Grande o no, l’effetto comunque esiste. Il dado è stato lanciato, altri geni verranno individuati in futuro e l’idea di legare il Dna a un carattere non medico, ma squisitamente sociale come il livello d’istruzione ha subito iniziato a creare controversia (come era avvenuto di recente con i tentativi di trovare una correlazione fra i geni e l’intelligenza). «Finora abbiamo sempre messo in contrapposizione geni e ambiente», spiega Giuseppe Novelli, genetista e rettore dell’università di Tor Vergata a Roma. «Ma geni e ambiente si influenzano a vicenda. Non esiste alcuna dicotomia. Come dice Craig Venter, il Dna fornisce lo spartito, ma è poi l’orchestra a suonare la musica. Un individuo può avere i geni che lo predispongono al diabete, ma non si ammalerà mai se mangia correttamente». Dna o no, sostiene una scuola di pensiero, per andare bene a scuola bisogna sgobbare. Ma c’è anche chi sostiene l’opposto: che finora abbiamo scoperto solo la punta di un iceberg, che il ruolo dei geni sia invece molto più forte di quanto non sospettiamo e di quanto gli stessi dati pubblicati su Nature non facciano intuire. Sostiene per esempio Robert Plomin, professore di Genetica comportamentale al King’s College di Londra: «Questi studi stanno raggiungendo una soglia critica. Presto il Dna sarà usato per personalizzare l’educazione, abbandonando l’idea di un curriculum uguale per tutti. Le implicazioni e le applicazioni di questa rivoluzione vanno discusse ora, perché il cambiamento è in corso. Alcune derive potrebbero essere preoccupanti, ma credo che per i bambini potrebbe essere un vantaggio capire in anticipo i loro punti di forza e debolezze».

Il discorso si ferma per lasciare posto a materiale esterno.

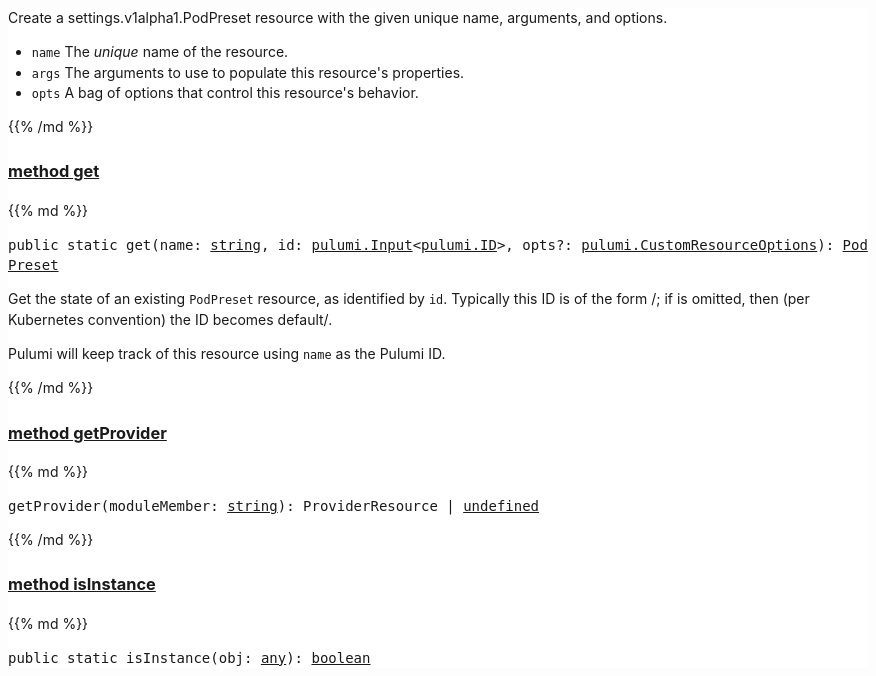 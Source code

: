 
Create a settings.v1alpha1.PodPreset resource with the given unique name, arguments, and options.

* `name` The _unique_ name of the resource.
* `args` The arguments to use to populate this resource&#39;s properties.
* `opts` A bag of options that control this resource&#39;s behavior.

{{% /md %}}
</div>
<h3 class="pdoc-member-header" id="PodPreset-get">
<a class="pdoc-child-name" href="https://github.com/pulumi/pulumi-kubernetes/blob/7989847312c7a0b569453e0041b67b5d7506c7af/sdk/nodejs/settings/v1alpha1/PodPreset.ts#L47">method <b>get</b></a>
</h3>
<div class="pdoc-member-contents">
{{% md %}}

<pre class="highlight"><span class='kd'>public static </span>get(name: <span class='kd'><a href='https://developer.mozilla.org/en-US/docs/Web/JavaScript/Reference/Global_Objects/String'>string</a></span>, id: <a href='/reference/pkg/nodejs/pulumi/pulumi/#Input'>pulumi.Input</a>&lt;<a href='/reference/pkg/nodejs/pulumi/pulumi/#ID'>pulumi.ID</a>&gt;, opts?: <a href='/reference/pkg/nodejs/pulumi/pulumi/#CustomResourceOptions'>pulumi.CustomResourceOptions</a>): <a href='#PodPreset'>PodPreset</a></pre>


Get the state of an existing `PodPreset` resource, as identified by `id`.
Typically this ID  is of the form <namespace>/<name>; if <namespace> is omitted, then (per
Kubernetes convention) the ID becomes default/<name>.

Pulumi will keep track of this resource using `name` as the Pulumi ID.

{{% /md %}}
</div>
<h3 class="pdoc-member-header" id="PodPreset-getProvider">
<a class="pdoc-child-name" href="https://github.com/pulumi/pulumi-kubernetes/blob/7989847312c7a0b569453e0041b67b5d7506c7af/sdk/nodejs/node_modules/@pulumi/pulumi/resource.d.ts#L19">method <b>getProvider</b></a>
</h3>
<div class="pdoc-member-contents">
{{% md %}}

<pre class="highlight"><span class='kd'></span>getProvider(moduleMember: <span class='kd'><a href='https://developer.mozilla.org/en-US/docs/Web/JavaScript/Reference/Global_Objects/String'>string</a></span>): ProviderResource | <span class='kd'><a href='https://developer.mozilla.org/en-US/docs/Web/JavaScript/Reference/Global_Objects/undefined'>undefined</a></span></pre>

{{% /md %}}
</div>
<h3 class="pdoc-member-header" id="PodPreset-isInstance">
<a class="pdoc-child-name" href="https://github.com/pulumi/pulumi-kubernetes/blob/7989847312c7a0b569453e0041b67b5d7506c7af/sdk/nodejs/settings/v1alpha1/PodPreset.ts#L58">method <b>isInstance</b></a>
</h3>
<div class="pdoc-member-contents">
{{% md %}}

<pre class="highlight"><span class='kd'>public static </span>isInstance(obj: <span class='kd'><a href='https://www.typescriptlang.org/docs/handbook/basic-types.html#any'>any</a></span>): <span class='kd'><a href='https://developer.mozilla.org/en-US/docs/Web/JavaScript/Reference/Global_Objects/Boolean'>boolean</a></span></pre>

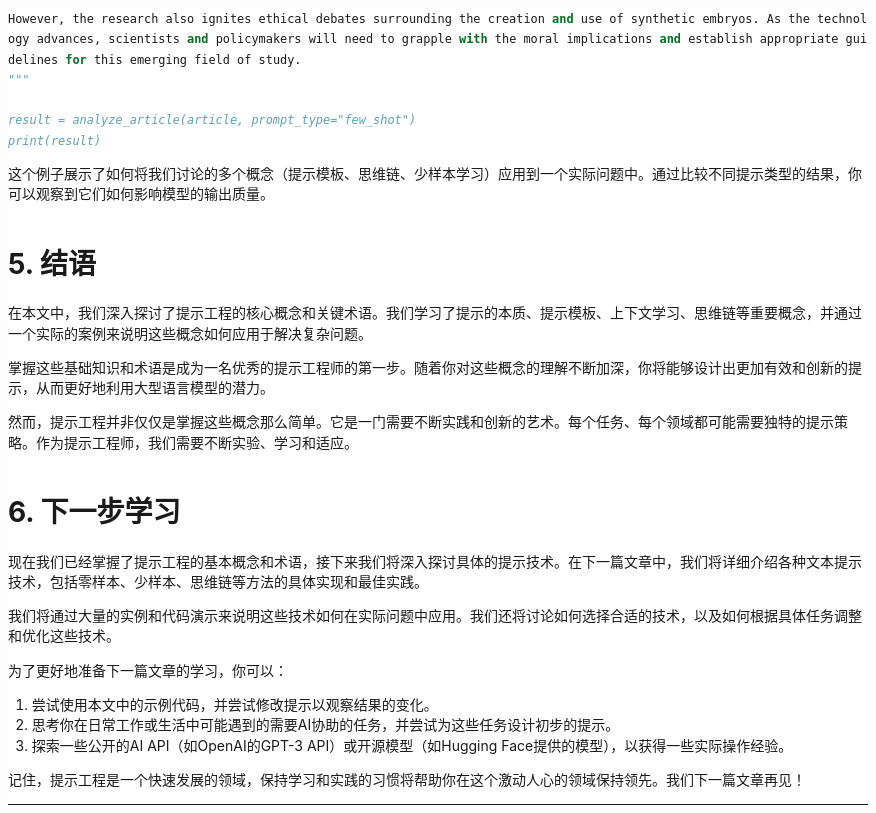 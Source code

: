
 ```python
However, the research also ignites ethical debates surrounding the creation and use of synthetic embryos. As the technology advances, scientists and policymakers will need to grapple with the moral implications and establish appropriate guidelines for this emerging field of study.
"""

result = analyze_article(article, prompt_type="few_shot")
print(result)
```

这个例子展示了如何将我们讨论的多个概念（提示模板、思维链、少样本学习）应用到一个实际问题中。通过比较不同提示类型的结果，你可以观察到它们如何影响模型的输出质量。

# 5. 结语

在本文中，我们深入探讨了提示工程的核心概念和关键术语。我们学习了提示的本质、提示模板、上下文学习、思维链等重要概念，并通过一个实际的案例来说明这些概念如何应用于解决复杂问题。

掌握这些基础知识和术语是成为一名优秀的提示工程师的第一步。随着你对这些概念的理解不断加深，你将能够设计出更加有效和创新的提示，从而更好地利用大型语言模型的潜力。

然而，提示工程并非仅仅是掌握这些概念那么简单。它是一门需要不断实践和创新的艺术。每个任务、每个领域都可能需要独特的提示策略。作为提示工程师，我们需要不断实验、学习和适应。

# 6. 下一步学习

现在我们已经掌握了提示工程的基本概念和术语，接下来我们将深入探讨具体的提示技术。在下一篇文章中，我们将详细介绍各种文本提示技术，包括零样本、少样本、思维链等方法的具体实现和最佳实践。

我们将通过大量的实例和代码演示来说明这些技术如何在实际问题中应用。我们还将讨论如何选择合适的技术，以及如何根据具体任务调整和优化这些技术。

为了更好地准备下一篇文章的学习，你可以：

1. 尝试使用本文中的示例代码，并尝试修改提示以观察结果的变化。
2. 思考你在日常工作或生活中可能遇到的需要AI协助的任务，并尝试为这些任务设计初步的提示。
3. 探索一些公开的AI API（如OpenAI的GPT-3 API）或开源模型（如Hugging Face提供的模型），以获得一些实际操作经验。

记住，提示工程是一个快速发展的领域，保持学习和实践的习惯将帮助你在这个激动人心的领域保持领先。我们下一篇文章再见！

--- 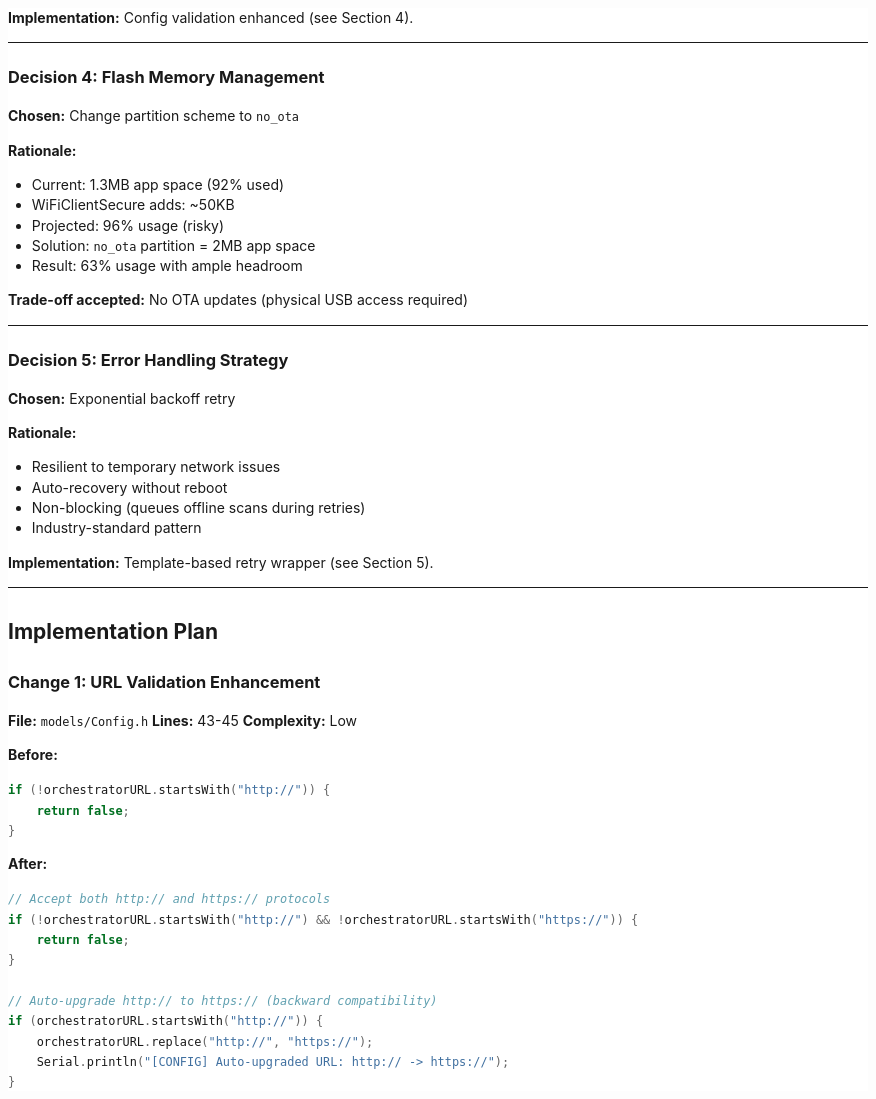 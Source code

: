 **Implementation:** Config validation enhanced (see Section 4).

---

### Decision 4: Flash Memory Management

**Chosen:** Change partition scheme to `no_ota`

**Rationale:**
- Current: 1.3MB app space (92% used)
- WiFiClientSecure adds: ~50KB
- Projected: 96% usage (risky)
- Solution: `no_ota` partition = 2MB app space
- Result: 63% usage with ample headroom

**Trade-off accepted:** No OTA updates (physical USB access required)

---

### Decision 5: Error Handling Strategy

**Chosen:** Exponential backoff retry

**Rationale:**
- Resilient to temporary network issues
- Auto-recovery without reboot
- Non-blocking (queues offline scans during retries)
- Industry-standard pattern

**Implementation:** Template-based retry wrapper (see Section 5).

---

## Implementation Plan

### Change 1: URL Validation Enhancement

**File:** `models/Config.h`
**Lines:** 43-45
**Complexity:** Low

**Before:**
```cpp
if (!orchestratorURL.startsWith("http://")) {
    return false;
}
```

**After:**
```cpp
// Accept both http:// and https:// protocols
if (!orchestratorURL.startsWith("http://") && !orchestratorURL.startsWith("https://")) {
    return false;
}

// Auto-upgrade http:// to https:// (backward compatibility)
if (orchestratorURL.startsWith("http://")) {
    orchestratorURL.replace("http://", "https://");
    Serial.println("[CONFIG] Auto-upgraded URL: http:// -> https://");
}
```
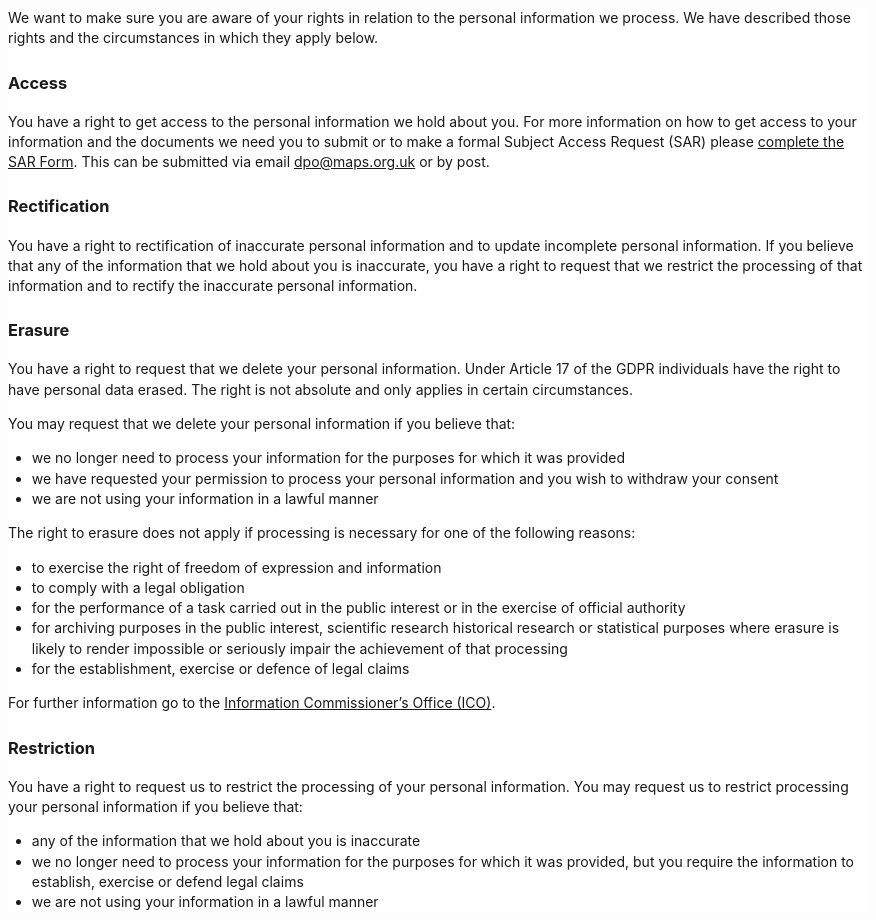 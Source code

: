 We want to make sure you are aware of your rights in relation to the personal
information we process. We have described those rights and the circumstances in
which they apply below.

### Access

You have a right to get access to the personal information we hold about you.
For more information on how to get access to your information and the documents
we need you to submit or to make a formal Subject Access Request (SAR) please
[complete the SAR Form](https://maps.org.uk/wp-content/uploads/2020/06/SAR-subject-access-request-form.pdf). This can be submitted via email
[dpo@maps.org.uk](mailto:dpo@maps.org.uk) or by post.

### Rectification

You have a right to rectification of inaccurate personal information and to
update incomplete personal information. If you believe that any of the
information that we hold about you is inaccurate, you have a right to request
that we restrict the processing of that information and to rectify the
inaccurate personal information.

### Erasure

You have a right to request that we delete your personal information. Under
Article 17 of the GDPR individuals have the right to have personal data erased.
The right is not absolute and only applies in certain circumstances.

You may request that we delete your personal information if you believe that:

- we no longer need to process your information for the purposes for which it was provided
- we have requested your permission to process your personal information and you wish to withdraw your consent
- we are not using your information in a lawful manner

The right to erasure does not apply if processing is necessary for one of the following reasons: 

- to exercise the right of freedom of expression and information
- to comply with a legal obligation
- for the performance of a task carried out in the public interest or in the exercise of official authority
- for archiving purposes in the public interest, scientific research historical
  research or statistical purposes where erasure is likely to render impossible
  or seriously impair the achievement of that processing
- for the establishment, exercise or defence of legal claims

For further information go to the [Information Commissioner’s Office (ICO)](https://ico.org.uk).

### Restriction

You have a right to request us to restrict the processing of your personal
information. You may request us to restrict processing your personal
information if you believe that:

- any of the information that we hold about you is inaccurate
- we no longer need to process your information for the purposes for which it
  was provided, but you require the information to establish, exercise or
  defend legal claims
- we are not using your information in a lawful manner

Plomin nel 2013 ha condotto uno studio su geni e voti a scuola con risultati molto più netti (e dibattuti) rispetto a quelli di oggi. Su Plos One il suo gruppo stabilì che per avere successo all’esame Gcse (quello che tutti i ragazzi inglesi affrontano a 16 anni) un buon insegnante contribuisce per il 29%. Un buon patrimonio genetico invece per il 58%. L’ereditarietà, aveva osservato il ricercatore, si farebbe sentire di più per le materie scientifiche che per quelle umanistiche e in modo più incisivo nei maschi che nelle femmine. Le sue scoperte spiegherebbero forse la storia di Sir Paul Nurse, genetista inglese vincitore del Nobel nel 2001, che durante un intervento pubblico a “The Moth” raccontò: «Perché sono così diverso? Perché i miei fratelli hanno abbandonato la scuola a 15 anni e io ho vinto un Nobel?», per poi svelare di essere figlio della sorella e di un padre sconosciuto. E di non sapere nemmeno chi erano i due nonni.
Fra i 300mila individui studiati in 15 Paesi ce ne sono anche quasi 10mila italiani. I loro dati provengono dal database del Cnr sui geni della popolazione sarda. «Studi così grandi si basano sulla collaborazione di centinaia di colleghi», spiega Mario Pirastu, ricercatore del Cnr e responsabile scientifico del Parco genetico dell’Ogliastra. «Il consorzio americano ha lanciato un appello chiedendo la collaborazione dei vari colleghi nel mondo. Noi abbiamo messo volentieri a loro disposizione il nostro database, che contiene i dati sul Dna e quelli sulla scolarizzazione, perché crediamo che sia utile alla scienza».